### [Records for this exercise]
---*---

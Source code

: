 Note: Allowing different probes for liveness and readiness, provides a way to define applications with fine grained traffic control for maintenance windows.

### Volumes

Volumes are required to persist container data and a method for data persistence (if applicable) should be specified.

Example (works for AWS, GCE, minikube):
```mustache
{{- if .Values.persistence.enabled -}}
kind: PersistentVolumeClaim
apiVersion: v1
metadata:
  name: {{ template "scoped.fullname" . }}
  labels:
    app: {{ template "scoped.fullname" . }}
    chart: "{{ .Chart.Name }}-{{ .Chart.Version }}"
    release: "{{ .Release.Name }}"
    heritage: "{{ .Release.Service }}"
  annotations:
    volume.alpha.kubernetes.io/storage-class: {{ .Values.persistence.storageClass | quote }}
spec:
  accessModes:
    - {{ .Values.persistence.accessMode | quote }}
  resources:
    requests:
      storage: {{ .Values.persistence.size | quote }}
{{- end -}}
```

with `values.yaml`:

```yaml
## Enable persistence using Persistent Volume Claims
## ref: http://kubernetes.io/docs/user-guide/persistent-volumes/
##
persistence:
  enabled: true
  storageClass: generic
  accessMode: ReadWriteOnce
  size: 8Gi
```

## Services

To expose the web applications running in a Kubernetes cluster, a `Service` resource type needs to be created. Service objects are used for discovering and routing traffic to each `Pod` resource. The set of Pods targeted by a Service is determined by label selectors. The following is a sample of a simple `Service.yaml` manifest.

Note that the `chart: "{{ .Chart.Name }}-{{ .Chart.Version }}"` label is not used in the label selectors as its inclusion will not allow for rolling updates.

---*---

### [Directions]
Lines before the one containing "for maintenance windows." are not wanted; please set down that line and every line after it through the end of the material, exactly.

### [Solution for this task]
: Note: Allowing different probes for liveness and readiness, provides a way to define applications with fine grained traffic control for maintenance windows.

### Volumes

Volumes are required to persist container data and a method for data persistence (if applicable) should be specified.

Example (works for AWS, GCE, minikube):
```mustache
{{- if .Values.persistence.enabled -}}
kind: PersistentVolumeClaim
apiVersion: v1
metadata:
  name: {{ template "scoped.fullname" . }}
  labels:
    app: {{ template "scoped.fullname" . }}
    chart: "{{ .Chart.Name }}-{{ .Chart.Version }}"
    release: "{{ .Release.Name }}"
    heritage: "{{ .Release.Service }}"
  annotations:
    volume.alpha.kubernetes.io/storage-class: {{ .Values.persistence.storageClass | quote }}
spec:
  accessModes:
    - {{ .Values.persistence.accessMode | quote }}
  resources:
    requests:
      storage: {{ .Values.persistence.size | quote }}
{{- end -}}
```

with `values.yaml`:

```yaml
## Enable persistence using Persistent Volume Claims
## ref: http://kubernetes.io/docs/user-guide/persistent-volumes/
##
persistence:
  enabled: true
  storageClass: generic
  accessMode: ReadWriteOnce
  size: 8Gi
```

## Services

To expose the web applications running in a Kubernetes cluster, a `Service` resource type needs to be created. Service objects are used for discovering and routing traffic to each `Pod` resource. The set of Pods targeted by a Service is determined by label selectors. The following is a sample of a simple `Service.yaml` manifest.

Note that the `chart: "{{ .Chart.Name }}-{{ .Chart.Version }}"` label is not used in the label selectors as its inclusion will not allow for rolling updates.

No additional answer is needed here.